Cohesity Cluster Upgrades

By Patrick Lundquist • November 30, 2016

Cohesity innovates fast. With fast innovation comes new releases packed with an ever growing list of new and updated features including dedup, compression, fully hydrated snapshots, software based encryption, mixed workloads, global search, analytics, and node by node cluster expansion.

All this new functionality is great, but our customers also tell us that they don’t want to deal with frequent disruptive upgrades. To provide access to all the latest and greatest features with minimum disruption, Cohesity has developed a smooth and painless upgrade workflow. This same upgrade workflow is used for software upgrades, security updates, firmware upgrades, and even OS upgrades. We keep it simple. One upgrade workflow for everything.

In this post, we’ll go over how Cohesity’s upgrade process works and why designing upgrade right is so important for any enterprise-grade system.

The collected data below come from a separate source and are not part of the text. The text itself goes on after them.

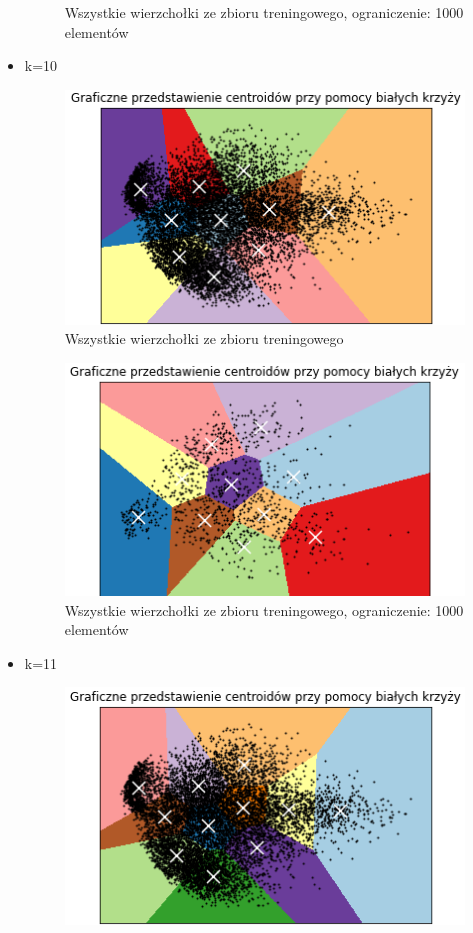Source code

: \documentclass[a4paper,14pt]{report}
\begin{document}
\begin{itemize}
\begin{figure}[H]
	      \centering
	      \caption{Wszystkie wierzchołki ze zbioru treningowego, ograniczenie: 1000 elementów}
	    \end{figure}
	    \item k=10 
		\begin{figure}[H]
	      \includegraphics[scale=1.0]{k10}
	      \centering
	      \caption{Wszystkie wierzchołki ze zbioru treningowego}
	    \end{figure}
	    \begin{figure}[H]
	      \includegraphics[scale=1.0]{k101000}
	      \centering
	      \caption{Wszystkie wierzchołki ze zbioru treningowego, ograniczenie: 1000 elementów}
	    \end{figure}
	    \item k=11 
		\begin{figure}[H]
	      \includegraphics[scale=1.0]{k11}

\end{figure}
\end{itemize}
\end{document}

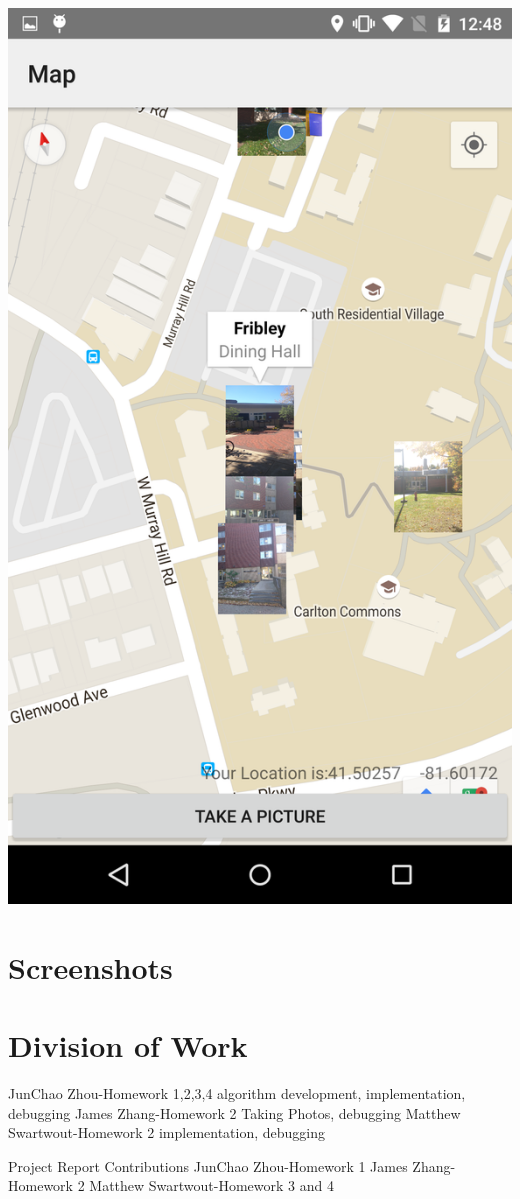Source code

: \documentclass[]{article}
\begin{document}
\includegraphics[keepaspectratio, width=\textwidth]{mapMarker2}

\section{Screenshots}
\section{Division of Work}
JunChao Zhou-Homework 1,2,3,4 algorithm development, implementation, debugging
James Zhang-Homework 2 Taking Photos, debugging
Matthew Swartwout-Homework 2 implementation, debugging

Project Report Contributions
JunChao Zhou-Homework 1
James Zhang-Homework 2
Matthew Swartwout-Homework 3 and 4
\end{document}
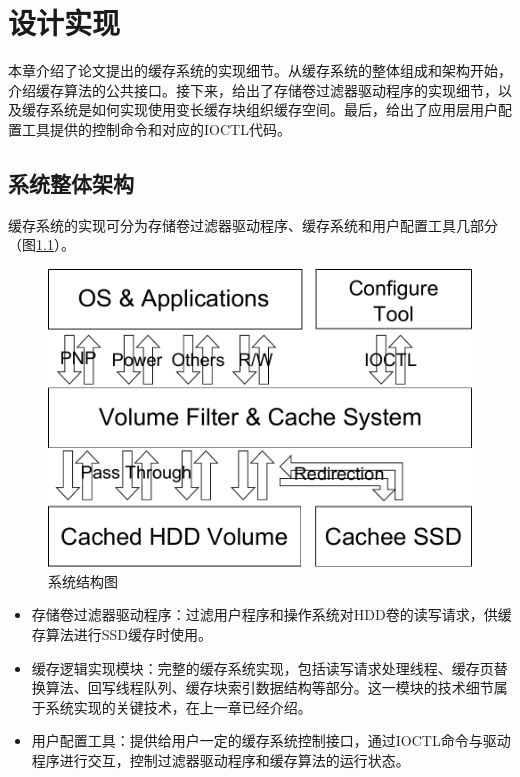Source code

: 
\chapter{设计实现}
\label{cha:mainmatter}

本章介绍了论文提出的缓存系统的实现细节。从缓存系统的整体组成和架构开始，介绍缓存算法的公共接口。接下来，给出了存储卷过滤器驱动程序的实现细节，以及缓存系统是如何实现使用变长缓存块组织缓存空间。最后，给出了应用层用户配置工具提供的控制命令和对应的IOCTL代码。

\section{系统整体架构}
\label{sec:system_overview}

缓存系统的实现可分为存储卷过滤器驱动程序、缓存系统和用户配置工具几部分（图\ref{fig:sys-overview}）。

\begin{figure}[H]
\centering
\includegraphics[width=0.6\linewidth]{./graph/sys-overview}
\caption{系统结构图}
\label{fig:sys-overview}
\end{figure}

\begin{itemize}
\item
存储卷过滤器驱动程序：过滤用户程序和操作系统对HDD卷的读写请求，供缓存算法进行SSD缓存时使用。
\item
缓存逻辑实现模块：完整的缓存系统实现，包括读写请求处理线程、缓存页替换算法、回写线程队列、缓存块索引数据结构等部分。这一模块的技术细节属于系统实现的关键技术，在上一章已经介绍。
\item
用户配置工具：提供给用户一定的缓存系统控制接口，通过IOCTL命令与驱动程序进行交互，控制过滤器驱动程序和缓存算法的运行状态。
\end{itemize}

Active-Passive Root Partition Scheme

Linux users may be familiar with the common update workflows using yum or apt-get. Those package managers have been known to cause problems when they move configuration files around, force daemons to use new libraries, or leave the system in an inconsistent state when interrupted. Using these package managers for an enterprise quality system can result in an inconceivable number of permutations of libraries and executables (usually referred to as dependency hell). Recovering from such failure scenarios can be a puzzle. When Cohesity gets a support call, our goal is to address the issue in the earliest possible time. We achieve that by maintaining a consistent system image across all the appliances in the field.

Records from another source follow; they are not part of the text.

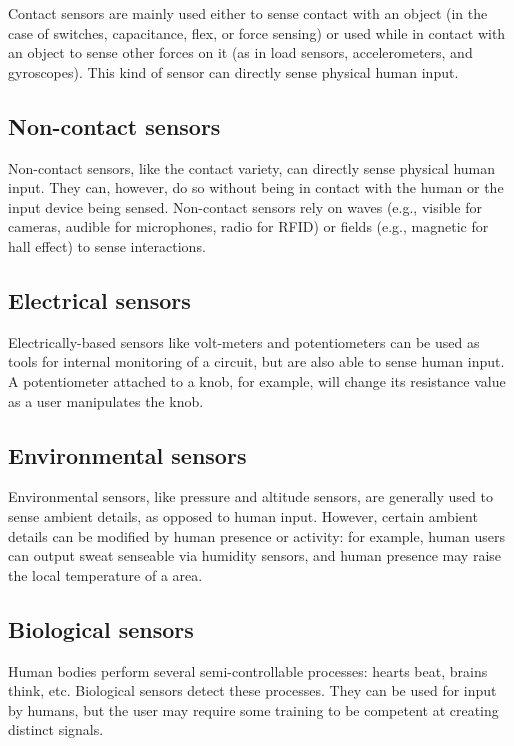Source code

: Contact sensors are mainly used either to sense contact with an object (in the case of switches, capacitance, flex, or force sensing) or used while in contact with an object to sense other forces on it (as in load sensors, accelerometers, and gyroscopes). This kind of sensor can directly sense physical human input.

\subsection{Non-contact sensors}

Non-contact sensors, like the contact variety, can directly sense physical human input. They can, however, do so without being in contact with the human or the input device being sensed. Non-contact sensors rely on waves (e.g., visible for cameras, audible for microphones, radio for RFID) or fields (e.g., magnetic for hall effect) to sense interactions. 

\subsection{Electrical sensors}

Electrically-based sensors like volt-meters and potentiometers can be used as tools for internal monitoring of a circuit, but are also able to sense human input. A potentiometer attached to a knob, for example, will change its resistance value as a user manipulates the knob.

\subsection{Environmental sensors}

Environmental sensors, like pressure and altitude sensors, are generally used to sense ambient details, as opposed to human input. However, certain ambient details can be modified by human presence or activity: for example, human users can output sweat senseable via humidity sensors, and human presence may raise the local temperature of a area.

\subsection{Biological sensors}

Human bodies perform several semi-controllable processes: hearts beat, brains think, etc. Biological sensors detect these processes. They can be used for input by humans, but the user may require some training to be competent at creating distinct signals.

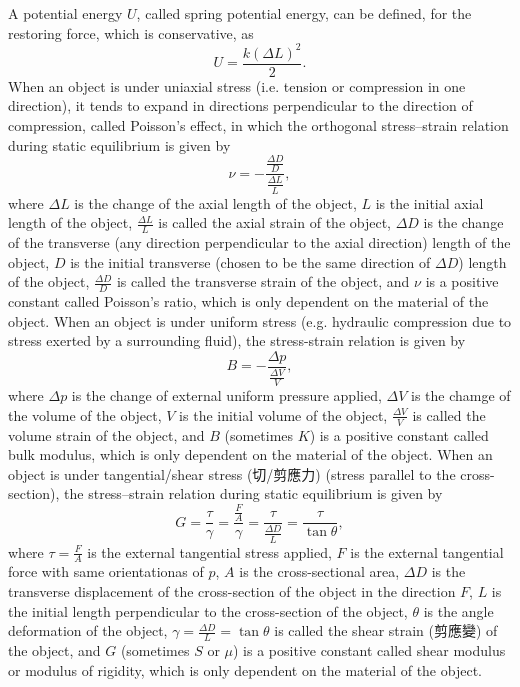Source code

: \documentclass[a4paper,12pt]{article}
\begin{document}
A potential energy $U$, called spring potential energy, can be defined, for the restoring force, which is conservative, as
\[U=\frac{k(\Delta L)^2}{2}.\]
When an object is under uniaxial stress (i.e. tension or compression in one direction), it tends to expand in directions perpendicular to the direction of compression, called Poisson's effect, in which the orthogonal stress–strain relation during static equilibrium is given by
\[\nu=-\frac{\frac{\Delta D}{D}}{\frac{\Delta L}{L}},\]
where $\Delta L$ is the change of the axial length of the object, $L$ is the initial axial length of the object, $\frac{\Delta L}{L}$ is called the axial strain of the object, $\Delta D$ is the change of the transverse (any direction perpendicular to the axial direction) length of the object, $D$ is the initial transverse (chosen to be the same direction of $\Delta D$) length of the object, $\frac{\Delta D}{D}$ is called the transverse strain of the object, and $\nu$ is a positive constant called Poisson's ratio, which is only dependent on the material of the object.
When an object is under uniform stress (e.g. hydraulic compression due to stress exerted by a surrounding fluid), the stress-strain relation is given by
\[B=-\frac{\Delta p}{\frac{\Delta V}{V}},\]
where $\Delta p$ is the change of external uniform pressure applied, $\Delta V$ is the chamge of the volume of the object, $V$ is the initial volume of the object, $\frac{\Delta V}{V}$ is called the volume strain of the object, and $B$ (sometimes $K$) is a positive constant called bulk modulus, which is only dependent on the material of the object.
When an object is under tangential/shear stress (切/剪應力) (stress parallel to the cross-section), the stress–strain relation during static equilibrium is given by
\[G=\frac{\tau}{\gamma}=\frac{\frac{F}{A}}{\gamma}=\frac{\tau}{\frac{\Delta D}{L}}=\frac{\tau}{\tan\theta},\]
where $\tau=\frac{F}{A}$ is the external tangential stress applied, $F$ is the external tangential force with same orientationas of $p$, $A$ is the cross-sectional area, $\Delta D$ is the transverse displacement of the cross-section of the object in the direction $F$, $L$ is the initial length perpendicular to the cross-section of the object, $\theta$ is the angle deformation of the object, $\gamma=\frac{\Delta D}{L}=\tan\theta$ is called the shear strain (剪應變) of the object, and $G$ (sometimes $S$ or $\mu$) is a positive constant called shear modulus or modulus of rigidity, which is only dependent on the material of the object.
\end{document}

Thankfully, the Cohesity upgrade avoids all those issues. Each node uses an active-passive root partition scheme to make our consistent upgrades possible. One active partition hosts the current OS, while another passive partition is reserved for upgrades. We deploy our upgrades to the passive partition and, in one atomic operation, set the passive partition to become active after a restart. And while the node restarts, there is no disruption to the cluster as we’ll discuss in the next section. The node’s entire OS is upgraded at the same time. That means a Cohesity node is never in a partially upgraded state. It also means that our upgrades are powerful enough to change nearly any part of the system, which makes our software more future proof.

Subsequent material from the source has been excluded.